Parkinson’s disease is not yet curable. Several classes of drugs have been found that reduce the symptoms. Numerous researchers are working towards understanding the pathophysiology and developing new therapy targets for the disease.
Some of the notable areas of Parkinson’s disease research include:
Stem cell therapy in Parkinson’s disease
Researchers, led by a team at the University of Edinburgh have successfully used skin samples from a patient to create brain nerve cells. This could help scientists understand the actual cause behind death of the brain’s neurons. It will also make it easier to test new drugs which could slow or halt progress of the disease.
The researchers, working in collaboration with University College London (UCL) and funded by a £300,000 grant from the charity Parkinson's UK have pioneered in stem cell development and use in the disease. The aim is to eventually find drugs that can prevent the death of neurons.
Much has been studied to detect the genes that can raise the risk of developing Parkinson’s disease. In a large genetic study five new common risk genes have been discovered, bringing the tally of genetic susceptibility genes to 11. The researchers found that presence of these specific genes raised the risk by 2.5 times. Assuming a prevalence of Parkinson's of 0.14% in the general population, the risk would increase to 0.35% in the highest risk group.
Yet another study by US researchers showed that the immune system may have a key role in the development of Parkinson's disease. In their 20-year study of 4,000 people, half with Parkinson's disease, the team of researchers found an association between genes controlling immunity and the diseased condition.
Gene therapy has been studied widely in the treatment of Parkinson’s disease.
A recent clinical trial by US researchers has shown success with gene therapy. The small study in The Lancet Neurology used a virus to add genes to brain cells. This caused improvement in symptoms in half of patients.
The procedure involves using a non-infectious virus to carry the gene into a part of the brain called the subthalamic nucleus (STN). The gene used leads to the production of an enzyme called glutamic acid decarboxylase (GAD). This is the enzyme that catalyses the production of a neurotransmitter called GABA. GABA acts as a direct inhibitor on the overactive cells in the STN. Patients with Parkinson's have reduced levels of a chemical - GABA – in their STN.

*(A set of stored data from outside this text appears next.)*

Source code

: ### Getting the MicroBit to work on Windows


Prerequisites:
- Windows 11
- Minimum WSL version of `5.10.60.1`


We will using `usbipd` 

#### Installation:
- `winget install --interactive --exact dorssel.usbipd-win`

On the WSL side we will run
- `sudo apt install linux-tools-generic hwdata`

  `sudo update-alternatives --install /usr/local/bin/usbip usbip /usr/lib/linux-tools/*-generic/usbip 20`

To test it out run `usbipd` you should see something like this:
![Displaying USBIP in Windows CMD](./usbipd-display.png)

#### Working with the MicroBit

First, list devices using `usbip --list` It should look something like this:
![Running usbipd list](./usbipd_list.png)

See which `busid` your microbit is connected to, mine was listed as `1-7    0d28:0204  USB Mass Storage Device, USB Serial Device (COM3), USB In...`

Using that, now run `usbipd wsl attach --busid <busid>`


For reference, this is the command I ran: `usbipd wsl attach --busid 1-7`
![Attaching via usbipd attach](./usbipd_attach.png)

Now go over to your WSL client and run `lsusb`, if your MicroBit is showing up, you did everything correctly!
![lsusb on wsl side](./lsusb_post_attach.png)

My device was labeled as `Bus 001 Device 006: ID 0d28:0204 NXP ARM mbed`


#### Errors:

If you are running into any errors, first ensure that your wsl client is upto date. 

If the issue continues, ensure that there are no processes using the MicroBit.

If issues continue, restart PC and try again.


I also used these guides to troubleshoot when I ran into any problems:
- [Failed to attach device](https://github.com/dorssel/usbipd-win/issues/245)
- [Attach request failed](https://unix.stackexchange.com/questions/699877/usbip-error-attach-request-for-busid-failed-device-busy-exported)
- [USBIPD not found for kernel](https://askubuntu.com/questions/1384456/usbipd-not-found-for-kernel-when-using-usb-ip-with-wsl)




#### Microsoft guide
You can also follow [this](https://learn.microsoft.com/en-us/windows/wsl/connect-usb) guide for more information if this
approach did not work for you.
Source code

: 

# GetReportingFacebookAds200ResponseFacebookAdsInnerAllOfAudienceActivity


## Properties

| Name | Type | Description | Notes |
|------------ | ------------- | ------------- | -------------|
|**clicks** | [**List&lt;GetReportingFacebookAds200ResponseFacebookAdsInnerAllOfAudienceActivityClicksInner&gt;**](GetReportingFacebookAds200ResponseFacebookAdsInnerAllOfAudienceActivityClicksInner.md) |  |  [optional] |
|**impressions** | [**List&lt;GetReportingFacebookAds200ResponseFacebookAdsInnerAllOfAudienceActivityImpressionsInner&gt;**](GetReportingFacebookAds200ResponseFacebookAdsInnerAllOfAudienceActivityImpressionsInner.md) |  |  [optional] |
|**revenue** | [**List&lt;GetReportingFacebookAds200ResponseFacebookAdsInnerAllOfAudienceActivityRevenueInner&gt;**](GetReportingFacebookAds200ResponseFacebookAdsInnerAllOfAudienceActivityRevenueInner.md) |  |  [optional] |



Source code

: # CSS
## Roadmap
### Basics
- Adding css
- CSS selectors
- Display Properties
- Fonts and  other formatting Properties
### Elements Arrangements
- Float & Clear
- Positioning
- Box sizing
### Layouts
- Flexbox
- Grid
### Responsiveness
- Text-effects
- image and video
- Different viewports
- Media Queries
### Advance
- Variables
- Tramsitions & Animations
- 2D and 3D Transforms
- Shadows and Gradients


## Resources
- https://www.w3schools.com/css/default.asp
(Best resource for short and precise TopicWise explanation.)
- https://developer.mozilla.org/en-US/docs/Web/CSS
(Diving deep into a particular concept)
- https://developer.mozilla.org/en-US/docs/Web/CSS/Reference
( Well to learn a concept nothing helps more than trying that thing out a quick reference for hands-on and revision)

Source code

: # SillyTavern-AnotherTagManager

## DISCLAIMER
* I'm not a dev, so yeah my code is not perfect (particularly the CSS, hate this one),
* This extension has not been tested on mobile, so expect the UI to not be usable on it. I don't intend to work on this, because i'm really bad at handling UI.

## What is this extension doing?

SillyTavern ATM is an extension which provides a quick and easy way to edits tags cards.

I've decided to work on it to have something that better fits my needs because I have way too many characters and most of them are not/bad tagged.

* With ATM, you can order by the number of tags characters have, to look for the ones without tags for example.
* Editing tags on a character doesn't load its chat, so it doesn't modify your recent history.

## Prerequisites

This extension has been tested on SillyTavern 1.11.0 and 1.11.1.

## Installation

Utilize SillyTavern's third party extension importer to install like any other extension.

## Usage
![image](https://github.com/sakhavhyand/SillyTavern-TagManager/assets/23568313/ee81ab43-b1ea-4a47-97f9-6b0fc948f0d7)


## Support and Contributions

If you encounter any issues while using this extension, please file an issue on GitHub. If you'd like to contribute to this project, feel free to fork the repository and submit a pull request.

Neuroprotective treatments have been researched in detail. These agents could protect neurons from cell death and slow the progress of the disease. Agents currently under investigation as neuroprotective agents include anti-apoptotic drugs (CEP 1347 and CTCT346), lazaroids, bioenergetics, antiglutamatergic agents etc.
Others that have been used include monoamine oxidase inhibitors selegiline and rasagiline, dopamine agonists, and the complex I mitochondrial fortifier coenzyme Q10.
Nutrients and others
Nutrients have been tried in clinical trials in patients with Parkinson’s disease. The L-dopa precursor L-tyrosine was shown to relieve an average of 70% of symptoms. Ferrous iron, the essential cofactor for L-dopa biosynthesis was shown to relieve between 10% and 60% of symptoms in some patients. Efficacy has also been noted with THFA, NADH, and pyridoxine—coenzymes and coenzyme precursors involved in dopamine biosynthesis.
Research has shown that people who take ibuprofen on a regular basis have a lower risk of developing Parkinson's disease. In studies of more than 135,000 men and women regular users of ibuprofen were 40% less likely to develop Parkinson's. But like all NSAIDs, ibuprofen can cause worrying side effects, like an increased risk of gastrointestinal bleeding.